Ask HN: How do we secure our current system of 'electronic money' - slcdogood
I&#x27;m a bitcoin fanatic and I&#x27;ve even started to use the blockchain for non-bitcoin purposes. It&#x27;s s fantastic ledger for financial transactions and it&#x27;s exciting to see a multitude of companies investigating ways to use it with our real currency.<p>My questions is simple. If only a couple percent of our currency exists as cash what (if anything) is stopping a hacker or unethical banker from just adding $1,000,000 to their the database entry for their account? The government isn&#x27;t keeping logs of total balances are they? If not, who is? If I&#x27;ve learned anything in this world it&#x27;s that if you aren&#x27;t watching, someone will be exploiting...
======
patio11
_If only a couple percent of our currency exists as cash what (if anything) is
stopping a hacker or unethical banker from just adding $1,000,000 to their the
database entry for their account?_

Double-entry bookkeeping, distributed financial controls, routine accounting
audits, and the certainty of a long stint in jail once that is discovered.

Double-entry bookkeeping is a technology which should fascinate anybody whose
buttons Bitcoin-qua-ledger pushes. It enables a 1920s grocery store to detect
a quarter missing from the till at the end of the day. The key insight is that
"all money came from somewhere and all money goes somewhere; those two
transactions should _exactly_ balance; if money ever spontaneously appears or
disappears then mistake or malfeasance is afoot."

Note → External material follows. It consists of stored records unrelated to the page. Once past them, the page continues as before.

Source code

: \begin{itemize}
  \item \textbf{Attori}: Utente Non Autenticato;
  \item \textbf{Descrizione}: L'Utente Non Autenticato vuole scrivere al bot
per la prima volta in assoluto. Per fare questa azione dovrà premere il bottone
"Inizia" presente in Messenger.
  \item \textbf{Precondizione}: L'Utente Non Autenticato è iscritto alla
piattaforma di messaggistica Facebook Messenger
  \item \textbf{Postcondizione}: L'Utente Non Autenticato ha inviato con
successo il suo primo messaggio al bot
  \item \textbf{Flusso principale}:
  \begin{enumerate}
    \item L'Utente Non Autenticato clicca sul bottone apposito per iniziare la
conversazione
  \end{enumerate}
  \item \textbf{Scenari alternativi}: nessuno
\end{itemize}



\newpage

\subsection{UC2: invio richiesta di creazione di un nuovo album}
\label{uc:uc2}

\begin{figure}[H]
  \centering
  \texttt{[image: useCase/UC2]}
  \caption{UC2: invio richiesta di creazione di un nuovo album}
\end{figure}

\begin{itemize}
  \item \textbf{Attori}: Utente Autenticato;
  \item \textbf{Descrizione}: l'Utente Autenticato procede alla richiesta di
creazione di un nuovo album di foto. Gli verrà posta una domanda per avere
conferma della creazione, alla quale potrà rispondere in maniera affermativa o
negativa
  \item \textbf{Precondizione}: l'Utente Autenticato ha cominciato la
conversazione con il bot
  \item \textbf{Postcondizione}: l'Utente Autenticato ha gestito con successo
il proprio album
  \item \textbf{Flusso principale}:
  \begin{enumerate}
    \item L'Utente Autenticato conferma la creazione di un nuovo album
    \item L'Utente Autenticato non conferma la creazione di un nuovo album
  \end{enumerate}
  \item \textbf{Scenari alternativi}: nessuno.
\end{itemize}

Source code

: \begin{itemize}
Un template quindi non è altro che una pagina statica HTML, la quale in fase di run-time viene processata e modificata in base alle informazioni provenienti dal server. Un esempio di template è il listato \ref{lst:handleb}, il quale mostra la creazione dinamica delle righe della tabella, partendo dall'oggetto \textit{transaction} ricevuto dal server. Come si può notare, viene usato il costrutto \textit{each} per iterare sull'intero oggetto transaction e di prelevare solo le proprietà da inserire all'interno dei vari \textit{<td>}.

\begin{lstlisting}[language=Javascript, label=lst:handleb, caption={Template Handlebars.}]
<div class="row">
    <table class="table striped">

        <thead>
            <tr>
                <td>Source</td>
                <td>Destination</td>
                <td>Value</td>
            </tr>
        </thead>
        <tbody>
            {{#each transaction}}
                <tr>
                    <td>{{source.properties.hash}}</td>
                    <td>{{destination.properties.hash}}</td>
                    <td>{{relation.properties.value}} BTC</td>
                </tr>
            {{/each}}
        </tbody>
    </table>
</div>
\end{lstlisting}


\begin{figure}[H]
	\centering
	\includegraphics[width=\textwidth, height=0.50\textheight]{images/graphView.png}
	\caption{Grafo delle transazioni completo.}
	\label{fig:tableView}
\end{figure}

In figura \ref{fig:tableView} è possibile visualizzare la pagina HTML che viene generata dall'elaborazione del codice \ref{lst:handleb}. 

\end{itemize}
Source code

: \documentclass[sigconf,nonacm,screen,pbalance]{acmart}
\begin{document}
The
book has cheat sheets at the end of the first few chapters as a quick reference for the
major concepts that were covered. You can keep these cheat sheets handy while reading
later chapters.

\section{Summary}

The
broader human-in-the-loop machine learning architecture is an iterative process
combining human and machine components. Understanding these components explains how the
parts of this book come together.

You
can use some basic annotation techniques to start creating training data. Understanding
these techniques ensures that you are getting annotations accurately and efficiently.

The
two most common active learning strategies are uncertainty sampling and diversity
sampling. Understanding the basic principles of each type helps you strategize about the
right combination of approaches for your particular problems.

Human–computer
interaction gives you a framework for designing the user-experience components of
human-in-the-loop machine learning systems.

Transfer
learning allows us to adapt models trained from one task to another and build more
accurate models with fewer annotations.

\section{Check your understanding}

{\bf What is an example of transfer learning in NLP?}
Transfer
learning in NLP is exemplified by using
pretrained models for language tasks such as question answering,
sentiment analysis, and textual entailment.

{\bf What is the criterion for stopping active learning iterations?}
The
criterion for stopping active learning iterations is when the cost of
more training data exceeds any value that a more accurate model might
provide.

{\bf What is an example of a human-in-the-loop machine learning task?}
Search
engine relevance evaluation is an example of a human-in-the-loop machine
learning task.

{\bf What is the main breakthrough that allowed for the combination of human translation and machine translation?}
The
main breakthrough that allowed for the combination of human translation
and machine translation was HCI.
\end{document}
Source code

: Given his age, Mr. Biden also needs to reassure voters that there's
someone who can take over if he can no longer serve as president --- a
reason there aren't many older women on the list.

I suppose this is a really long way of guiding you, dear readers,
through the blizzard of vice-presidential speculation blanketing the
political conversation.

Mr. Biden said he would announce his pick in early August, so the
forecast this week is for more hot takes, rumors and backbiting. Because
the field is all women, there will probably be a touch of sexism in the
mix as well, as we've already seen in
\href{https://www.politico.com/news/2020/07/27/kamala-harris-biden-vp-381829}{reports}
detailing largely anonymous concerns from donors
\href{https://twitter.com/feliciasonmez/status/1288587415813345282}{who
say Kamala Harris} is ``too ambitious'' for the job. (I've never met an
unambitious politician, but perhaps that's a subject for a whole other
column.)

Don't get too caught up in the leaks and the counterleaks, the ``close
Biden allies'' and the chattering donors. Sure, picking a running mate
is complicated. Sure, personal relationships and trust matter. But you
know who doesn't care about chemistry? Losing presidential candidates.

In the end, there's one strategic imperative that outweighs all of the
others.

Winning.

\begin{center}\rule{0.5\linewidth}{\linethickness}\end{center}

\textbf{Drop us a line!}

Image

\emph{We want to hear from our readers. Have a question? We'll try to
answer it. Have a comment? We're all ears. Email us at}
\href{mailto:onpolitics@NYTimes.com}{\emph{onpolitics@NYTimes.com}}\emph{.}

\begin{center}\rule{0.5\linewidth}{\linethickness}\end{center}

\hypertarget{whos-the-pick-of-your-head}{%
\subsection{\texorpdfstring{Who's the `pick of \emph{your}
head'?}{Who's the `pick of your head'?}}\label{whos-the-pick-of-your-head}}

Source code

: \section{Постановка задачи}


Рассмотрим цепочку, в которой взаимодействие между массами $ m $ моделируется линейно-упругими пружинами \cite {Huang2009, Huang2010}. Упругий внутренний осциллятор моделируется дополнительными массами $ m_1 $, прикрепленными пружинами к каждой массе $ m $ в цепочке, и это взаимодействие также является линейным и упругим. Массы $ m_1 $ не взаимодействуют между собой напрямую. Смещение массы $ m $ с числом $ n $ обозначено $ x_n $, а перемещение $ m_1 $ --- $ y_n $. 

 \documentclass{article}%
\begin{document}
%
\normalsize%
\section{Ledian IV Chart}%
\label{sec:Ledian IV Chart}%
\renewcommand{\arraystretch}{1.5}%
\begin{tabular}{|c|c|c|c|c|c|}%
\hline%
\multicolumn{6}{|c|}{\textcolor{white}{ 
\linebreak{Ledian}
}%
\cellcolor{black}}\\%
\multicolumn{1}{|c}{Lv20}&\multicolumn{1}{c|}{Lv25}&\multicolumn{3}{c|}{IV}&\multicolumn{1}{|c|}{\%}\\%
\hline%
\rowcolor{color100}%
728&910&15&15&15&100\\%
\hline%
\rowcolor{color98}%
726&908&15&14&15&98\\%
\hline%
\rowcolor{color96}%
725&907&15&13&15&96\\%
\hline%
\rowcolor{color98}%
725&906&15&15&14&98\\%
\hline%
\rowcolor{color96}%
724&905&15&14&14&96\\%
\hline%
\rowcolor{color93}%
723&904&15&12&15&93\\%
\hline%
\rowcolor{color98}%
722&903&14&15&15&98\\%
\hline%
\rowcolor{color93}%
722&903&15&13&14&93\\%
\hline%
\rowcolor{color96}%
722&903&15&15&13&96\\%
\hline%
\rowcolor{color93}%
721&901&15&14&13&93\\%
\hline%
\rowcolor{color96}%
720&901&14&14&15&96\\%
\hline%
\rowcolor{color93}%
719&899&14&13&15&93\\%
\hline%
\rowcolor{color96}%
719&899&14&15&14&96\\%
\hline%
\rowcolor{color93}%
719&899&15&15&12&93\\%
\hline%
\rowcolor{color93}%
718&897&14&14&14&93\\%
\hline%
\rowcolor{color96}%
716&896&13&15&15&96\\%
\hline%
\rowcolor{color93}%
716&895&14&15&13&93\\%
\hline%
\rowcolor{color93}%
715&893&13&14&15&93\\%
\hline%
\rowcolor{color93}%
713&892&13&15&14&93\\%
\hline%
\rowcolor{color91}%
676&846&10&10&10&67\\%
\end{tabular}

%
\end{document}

The government does not routinely directly keep logs of the accounts of
businesses, but requires that they do in a variety of circumstances. Companies
which do not keep adequate logs face a variety of sanctions, including e.g.
punitive tax rates, fines, and criminal prosecution. This keeps the average
level of accounting competency at most businesses in the real economy rather
north of that at e.g. a typical Bitcoin exchange.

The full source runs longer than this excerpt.